## Materials provided
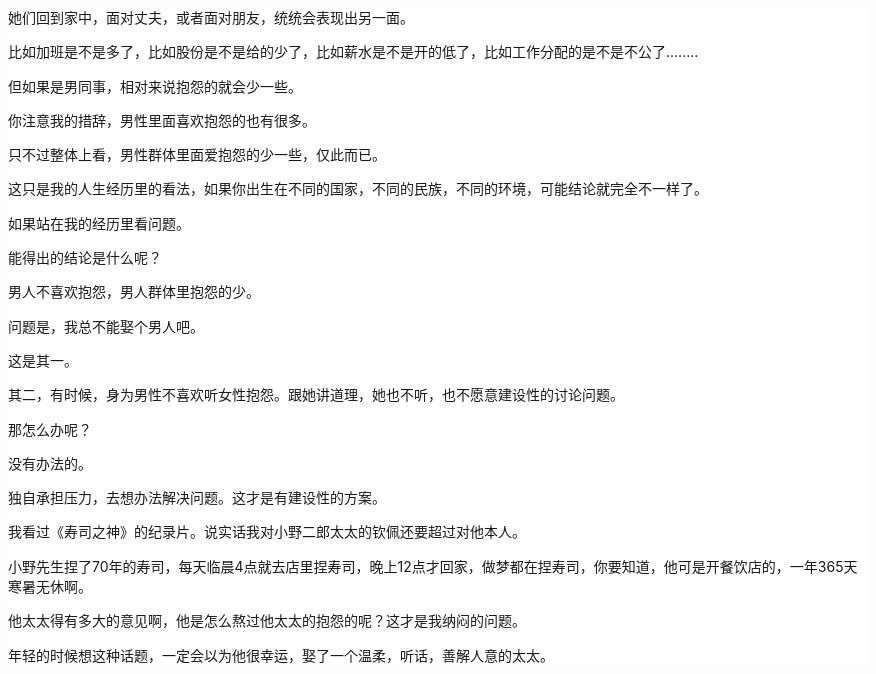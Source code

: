   

她们回到家中，面对丈夫，或者面对朋友，统统会表现出另一面。

  

比如加班是不是多了，比如股份是不是给的少了，比如薪水是不是开的低了，比如工作分配的是不是不公了........

  

但如果是男同事，相对来说抱怨的就会少一些。

  

你注意我的措辞，男性里面喜欢抱怨的也有很多。

  

只不过整体上看，男性群体里面爱抱怨的少一些，仅此而已。

  

这只是我的人生经历里的看法，如果你出生在不同的国家，不同的民族，不同的环境，可能结论就完全不一样了。

  

如果站在我的经历里看问题。

  

能得出的结论是什么呢？

  

男人不喜欢抱怨，男人群体里抱怨的少。

  

问题是，我总不能娶个男人吧。

  

这是其一。

  

其二，有时候，身为男性不喜欢听女性抱怨。跟她讲道理，她也不听，也不愿意建设性的讨论问题。

  

那怎么办呢？

  

没有办法的。

  

独自承担压力，去想办法解决问题。这才是有建设性的方案。

  

我看过《寿司之神》的纪录片。说实话我对小野二郎太太的钦佩还要超过对他本人。  

  

小野先生捏了70年的寿司，每天临晨4点就去店里捏寿司，晚上12点才回家，做梦都在捏寿司，你要知道，他可是开餐饮店的，一年365天寒暑无休啊。

  

他太太得有多大的意见啊，他是怎么熬过他太太的抱怨的呢？这才是我纳闷的问题。

  

年轻的时候想这种话题，一定会以为他很幸运，娶了一个温柔，听话，善解人意的太太。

## Brief
Write out again, exactly, the lines from the one holding "我看过《寿司之神》的纪录片。说实话我对小野二郎太太的钦佩还要超过对他本人。" through the end of the listing, with both ends included.

## Your response
我看过《寿司之神》的纪录片。说实话我对小野二郎太太的钦佩还要超过对他本人。  

  

小野先生捏了70年的寿司，每天临晨4点就去店里捏寿司，晚上12点才回家，做梦都在捏寿司，你要知道，他可是开餐饮店的，一年365天寒暑无休啊。

  

他太太得有多大的意见啊，他是怎么熬过他太太的抱怨的呢？这才是我纳闷的问题。

  

年轻的时候想这种话题，一定会以为他很幸运，娶了一个温柔，听话，善解人意的太太。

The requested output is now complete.